Exercise details ->
A verbatim copy of each record is required.

(Dataset items)
┄┄┄┄┄┄┄┄┄┄┄┄┄┄┄┄┄┄┄┄

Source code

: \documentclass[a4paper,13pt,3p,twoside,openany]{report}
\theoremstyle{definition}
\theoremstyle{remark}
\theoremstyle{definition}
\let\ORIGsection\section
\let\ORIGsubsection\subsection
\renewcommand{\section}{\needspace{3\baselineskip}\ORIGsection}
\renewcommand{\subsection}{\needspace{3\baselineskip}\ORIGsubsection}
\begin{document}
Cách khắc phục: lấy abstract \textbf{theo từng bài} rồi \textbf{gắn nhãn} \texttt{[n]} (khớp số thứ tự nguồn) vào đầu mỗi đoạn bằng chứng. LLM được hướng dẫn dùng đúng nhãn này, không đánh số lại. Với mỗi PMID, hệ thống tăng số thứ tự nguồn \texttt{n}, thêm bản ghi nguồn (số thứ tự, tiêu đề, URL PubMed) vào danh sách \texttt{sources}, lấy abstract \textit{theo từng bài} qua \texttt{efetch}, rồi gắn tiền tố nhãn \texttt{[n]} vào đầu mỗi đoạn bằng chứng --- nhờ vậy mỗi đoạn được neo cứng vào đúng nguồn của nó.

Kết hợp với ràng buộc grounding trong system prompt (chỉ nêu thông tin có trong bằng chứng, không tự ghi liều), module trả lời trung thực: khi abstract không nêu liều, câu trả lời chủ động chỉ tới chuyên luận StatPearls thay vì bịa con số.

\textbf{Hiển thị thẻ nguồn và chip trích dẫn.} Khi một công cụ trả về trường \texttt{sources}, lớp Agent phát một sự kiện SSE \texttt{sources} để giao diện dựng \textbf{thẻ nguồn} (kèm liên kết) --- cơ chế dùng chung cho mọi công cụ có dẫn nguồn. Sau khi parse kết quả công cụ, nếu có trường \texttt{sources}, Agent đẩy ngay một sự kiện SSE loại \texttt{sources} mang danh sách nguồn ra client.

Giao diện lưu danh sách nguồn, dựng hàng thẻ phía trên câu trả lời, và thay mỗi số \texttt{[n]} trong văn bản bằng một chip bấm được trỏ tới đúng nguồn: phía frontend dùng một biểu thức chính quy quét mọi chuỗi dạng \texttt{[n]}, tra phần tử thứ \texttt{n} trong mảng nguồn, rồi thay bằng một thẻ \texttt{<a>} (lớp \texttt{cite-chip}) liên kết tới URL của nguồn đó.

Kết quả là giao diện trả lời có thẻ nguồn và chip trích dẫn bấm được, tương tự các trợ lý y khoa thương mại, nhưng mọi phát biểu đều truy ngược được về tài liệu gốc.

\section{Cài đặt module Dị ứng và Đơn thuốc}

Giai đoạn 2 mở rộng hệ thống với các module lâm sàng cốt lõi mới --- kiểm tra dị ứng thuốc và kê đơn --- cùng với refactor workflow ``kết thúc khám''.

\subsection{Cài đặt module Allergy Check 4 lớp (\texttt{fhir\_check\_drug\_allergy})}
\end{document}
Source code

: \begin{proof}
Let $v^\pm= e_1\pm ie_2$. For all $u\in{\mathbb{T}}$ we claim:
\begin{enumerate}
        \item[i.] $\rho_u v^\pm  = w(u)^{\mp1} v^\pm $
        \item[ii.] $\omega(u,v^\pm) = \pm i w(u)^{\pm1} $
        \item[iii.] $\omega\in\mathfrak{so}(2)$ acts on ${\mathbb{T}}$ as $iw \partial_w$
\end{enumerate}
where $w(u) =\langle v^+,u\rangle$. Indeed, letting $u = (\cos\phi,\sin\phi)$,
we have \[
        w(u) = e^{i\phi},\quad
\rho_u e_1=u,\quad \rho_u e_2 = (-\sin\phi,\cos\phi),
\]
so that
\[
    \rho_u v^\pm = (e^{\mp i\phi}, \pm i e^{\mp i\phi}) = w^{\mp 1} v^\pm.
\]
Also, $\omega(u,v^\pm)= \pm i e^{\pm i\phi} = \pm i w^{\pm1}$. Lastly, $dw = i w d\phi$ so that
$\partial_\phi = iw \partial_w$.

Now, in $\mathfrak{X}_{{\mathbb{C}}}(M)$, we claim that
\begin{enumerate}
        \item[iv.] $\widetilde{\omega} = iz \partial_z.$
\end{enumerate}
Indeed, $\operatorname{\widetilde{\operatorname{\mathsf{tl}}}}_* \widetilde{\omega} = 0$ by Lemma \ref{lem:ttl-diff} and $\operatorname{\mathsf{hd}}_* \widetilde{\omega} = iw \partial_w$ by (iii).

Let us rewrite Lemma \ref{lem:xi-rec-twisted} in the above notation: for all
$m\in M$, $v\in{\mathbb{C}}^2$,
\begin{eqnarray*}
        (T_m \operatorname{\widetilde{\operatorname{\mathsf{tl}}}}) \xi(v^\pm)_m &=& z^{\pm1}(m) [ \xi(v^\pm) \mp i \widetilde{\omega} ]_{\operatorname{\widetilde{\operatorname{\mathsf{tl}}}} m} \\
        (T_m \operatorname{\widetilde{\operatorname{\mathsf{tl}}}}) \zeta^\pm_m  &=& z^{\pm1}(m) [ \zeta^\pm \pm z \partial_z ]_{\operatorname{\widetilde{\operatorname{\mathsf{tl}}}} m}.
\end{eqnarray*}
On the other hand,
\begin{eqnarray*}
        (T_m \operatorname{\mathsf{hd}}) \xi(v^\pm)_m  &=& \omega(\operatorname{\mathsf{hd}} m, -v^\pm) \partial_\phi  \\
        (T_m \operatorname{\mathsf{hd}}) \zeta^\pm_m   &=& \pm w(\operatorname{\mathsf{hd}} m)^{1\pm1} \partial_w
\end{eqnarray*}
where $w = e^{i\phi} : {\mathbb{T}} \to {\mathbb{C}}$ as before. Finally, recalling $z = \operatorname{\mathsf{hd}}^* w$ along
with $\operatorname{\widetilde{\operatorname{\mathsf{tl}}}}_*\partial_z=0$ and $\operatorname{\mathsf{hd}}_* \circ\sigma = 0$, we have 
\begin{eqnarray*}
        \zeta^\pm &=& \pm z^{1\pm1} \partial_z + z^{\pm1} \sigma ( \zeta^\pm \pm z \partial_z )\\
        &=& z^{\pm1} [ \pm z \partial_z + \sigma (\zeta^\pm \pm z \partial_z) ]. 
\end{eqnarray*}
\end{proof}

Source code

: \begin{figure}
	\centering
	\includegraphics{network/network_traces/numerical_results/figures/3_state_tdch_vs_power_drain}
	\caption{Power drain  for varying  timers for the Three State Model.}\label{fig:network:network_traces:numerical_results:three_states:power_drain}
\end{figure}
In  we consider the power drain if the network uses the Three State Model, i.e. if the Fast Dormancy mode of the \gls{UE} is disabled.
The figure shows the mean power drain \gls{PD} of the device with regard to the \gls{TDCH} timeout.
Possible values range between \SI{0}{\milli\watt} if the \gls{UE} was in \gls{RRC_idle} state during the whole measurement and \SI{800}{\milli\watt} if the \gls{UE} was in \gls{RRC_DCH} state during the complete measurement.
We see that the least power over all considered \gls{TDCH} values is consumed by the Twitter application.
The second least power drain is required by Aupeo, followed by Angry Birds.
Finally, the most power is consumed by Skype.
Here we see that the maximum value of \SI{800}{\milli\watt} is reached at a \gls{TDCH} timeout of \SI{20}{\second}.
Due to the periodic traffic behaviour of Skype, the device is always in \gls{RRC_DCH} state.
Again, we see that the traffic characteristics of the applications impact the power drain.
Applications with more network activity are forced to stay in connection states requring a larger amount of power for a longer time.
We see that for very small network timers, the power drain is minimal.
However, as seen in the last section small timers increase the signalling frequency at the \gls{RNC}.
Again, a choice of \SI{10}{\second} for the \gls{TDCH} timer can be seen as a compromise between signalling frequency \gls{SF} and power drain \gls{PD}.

┄┄┄┄┄┄┄┄┄┄┄┄┄┄┄┄┄┄┄┄

Final answer ->
Source code

: \documentclass[a4paper,13pt,3p,twoside,openany]{report}
\theoremstyle{definition}
\theoremstyle{remark}
\theoremstyle{definition}
\let\ORIGsection\section
\let\ORIGsubsection\subsection
\renewcommand{\section}{\needspace{3\baselineskip}\ORIGsection}
\renewcommand{\subsection}{\needspace{3\baselineskip}\ORIGsubsection}
\begin{document}
Cách khắc phục: lấy abstract \textbf{theo từng bài} rồi \textbf{gắn nhãn} \texttt{[n]} (khớp số thứ tự nguồn) vào đầu mỗi đoạn bằng chứng. LLM được hướng dẫn dùng đúng nhãn này, không đánh số lại. Với mỗi PMID, hệ thống tăng số thứ tự nguồn \texttt{n}, thêm bản ghi nguồn (số thứ tự, tiêu đề, URL PubMed) vào danh sách \texttt{sources}, lấy abstract \textit{theo từng bài} qua \texttt{efetch}, rồi gắn tiền tố nhãn \texttt{[n]} vào đầu mỗi đoạn bằng chứng --- nhờ vậy mỗi đoạn được neo cứng vào đúng nguồn của nó.

Kết hợp với ràng buộc grounding trong system prompt (chỉ nêu thông tin có trong bằng chứng, không tự ghi liều), module trả lời trung thực: khi abstract không nêu liều, câu trả lời chủ động chỉ tới chuyên luận StatPearls thay vì bịa con số.

\textbf{Hiển thị thẻ nguồn và chip trích dẫn.} Khi một công cụ trả về trường \texttt{sources}, lớp Agent phát một sự kiện SSE \texttt{sources} để giao diện dựng \textbf{thẻ nguồn} (kèm liên kết) --- cơ chế dùng chung cho mọi công cụ có dẫn nguồn. Sau khi parse kết quả công cụ, nếu có trường \texttt{sources}, Agent đẩy ngay một sự kiện SSE loại \texttt{sources} mang danh sách nguồn ra client.

Giao diện lưu danh sách nguồn, dựng hàng thẻ phía trên câu trả lời, và thay mỗi số \texttt{[n]} trong văn bản bằng một chip bấm được trỏ tới đúng nguồn: phía frontend dùng một biểu thức chính quy quét mọi chuỗi dạng \texttt{[n]}, tra phần tử thứ \texttt{n} trong mảng nguồn, rồi thay bằng một thẻ \texttt{<a>} (lớp \texttt{cite-chip}) liên kết tới URL của nguồn đó.

Kết quả là giao diện trả lời có thẻ nguồn và chip trích dẫn bấm được, tương tự các trợ lý y khoa thương mại, nhưng mọi phát biểu đều truy ngược được về tài liệu gốc.

\section{Cài đặt module Dị ứng và Đơn thuốc}

Giai đoạn 2 mở rộng hệ thống với các module lâm sàng cốt lõi mới --- kiểm tra dị ứng thuốc và kê đơn --- cùng với refactor workflow ``kết thúc khám''.

\subsection{Cài đặt module Allergy Check 4 lớp (\texttt{fhir\_check\_drug\_allergy})}
\end{document}
Source code

: \begin{proof}
Let $v^\pm= e_1\pm ie_2$. For all $u\in{\mathbb{T}}$ we claim:
\begin{enumerate}
        \item[i.] $\rho_u v^\pm  = w(u)^{\mp1} v^\pm $
        \item[ii.] $\omega(u,v^\pm) = \pm i w(u)^{\pm1} $
        \item[iii.] $\omega\in\mathfrak{so}(2)$ acts on ${\mathbb{T}}$ as $iw \partial_w$
\end{enumerate}
where $w(u) =\langle v^+,u\rangle$. Indeed, letting $u = (\cos\phi,\sin\phi)$,
we have \[
        w(u) = e^{i\phi},\quad
\rho_u e_1=u,\quad \rho_u e_2 = (-\sin\phi,\cos\phi),
\]
so that
\[
    \rho_u v^\pm = (e^{\mp i\phi}, \pm i e^{\mp i\phi}) = w^{\mp 1} v^\pm.
\]
Also, $\omega(u,v^\pm)= \pm i e^{\pm i\phi} = \pm i w^{\pm1}$. Lastly, $dw = i w d\phi$ so that
$\partial_\phi = iw \partial_w$.

Now, in $\mathfrak{X}_{{\mathbb{C}}}(M)$, we claim that
\begin{enumerate}
        \item[iv.] $\widetilde{\omega} = iz \partial_z.$
\end{enumerate}
Indeed, $\operatorname{\widetilde{\operatorname{\mathsf{tl}}}}_* \widetilde{\omega} = 0$ by Lemma \ref{lem:ttl-diff} and $\operatorname{\mathsf{hd}}_* \widetilde{\omega} = iw \partial_w$ by (iii).

Let us rewrite Lemma \ref{lem:xi-rec-twisted} in the above notation: for all
$m\in M$, $v\in{\mathbb{C}}^2$,
\begin{eqnarray*}
        (T_m \operatorname{\widetilde{\operatorname{\mathsf{tl}}}}) \xi(v^\pm)_m &=& z^{\pm1}(m) [ \xi(v^\pm) \mp i \widetilde{\omega} ]_{\operatorname{\widetilde{\operatorname{\mathsf{tl}}}} m} \\
        (T_m \operatorname{\widetilde{\operatorname{\mathsf{tl}}}}) \zeta^\pm_m  &=& z^{\pm1}(m) [ \zeta^\pm \pm z \partial_z ]_{\operatorname{\widetilde{\operatorname{\mathsf{tl}}}} m}.
\end{eqnarray*}
On the other hand,
\begin{eqnarray*}
        (T_m \operatorname{\mathsf{hd}}) \xi(v^\pm)_m  &=& \omega(\operatorname{\mathsf{hd}} m, -v^\pm) \partial_\phi  \\
        (T_m \operatorname{\mathsf{hd}}) \zeta^\pm_m   &=& \pm w(\operatorname{\mathsf{hd}} m)^{1\pm1} \partial_w
\end{eqnarray*}
where $w = e^{i\phi} : {\mathbb{T}} \to {\mathbb{C}}$ as before. Finally, recalling $z = \operatorname{\mathsf{hd}}^* w$ along
with $\operatorname{\widetilde{\operatorname{\mathsf{tl}}}}_*\partial_z=0$ and $\operatorname{\mathsf{hd}}_* \circ\sigma = 0$, we have 
\begin{eqnarray*}
        \zeta^\pm &=& \pm z^{1\pm1} \partial_z + z^{\pm1} \sigma ( \zeta^\pm \pm z \partial_z )\\
        &=& z^{\pm1} [ \pm z \partial_z + \sigma (\zeta^\pm \pm z \partial_z) ]. 
\end{eqnarray*}
\end{proof}

Source code

: \begin{figure}
	\centering
	\includegraphics{network/network_traces/numerical_results/figures/3_state_tdch_vs_power_drain}
	\caption{Power drain  for varying  timers for the Three State Model.}\label{fig:network:network_traces:numerical_results:three_states:power_drain}
\end{figure}
In  we consider the power drain if the network uses the Three State Model, i.e. if the Fast Dormancy mode of the \gls{UE} is disabled.
The figure shows the mean power drain \gls{PD} of the device with regard to the \gls{TDCH} timeout.
Possible values range between \SI{0}{\milli\watt} if the \gls{UE} was in \gls{RRC_idle} state during the whole measurement and \SI{800}{\milli\watt} if the \gls{UE} was in \gls{RRC_DCH} state during the complete measurement.
We see that the least power over all considered \gls{TDCH} values is consumed by the Twitter application.
The second least power drain is required by Aupeo, followed by Angry Birds.
Finally, the most power is consumed by Skype.
Here we see that the maximum value of \SI{800}{\milli\watt} is reached at a \gls{TDCH} timeout of \SI{20}{\second}.
Due to the periodic traffic behaviour of Skype, the device is always in \gls{RRC_DCH} state.
Again, we see that the traffic characteristics of the applications impact the power drain.
Applications with more network activity are forced to stay in connection states requring a larger amount of power for a longer time.
We see that for very small network timers, the power drain is minimal.
However, as seen in the last section small timers increase the signalling frequency at the \gls{RNC}.
Again, a choice of \SI{10}{\second} for the \gls{TDCH} timer can be seen as a compromise between signalling frequency \gls{SF} and power drain \gls{PD}.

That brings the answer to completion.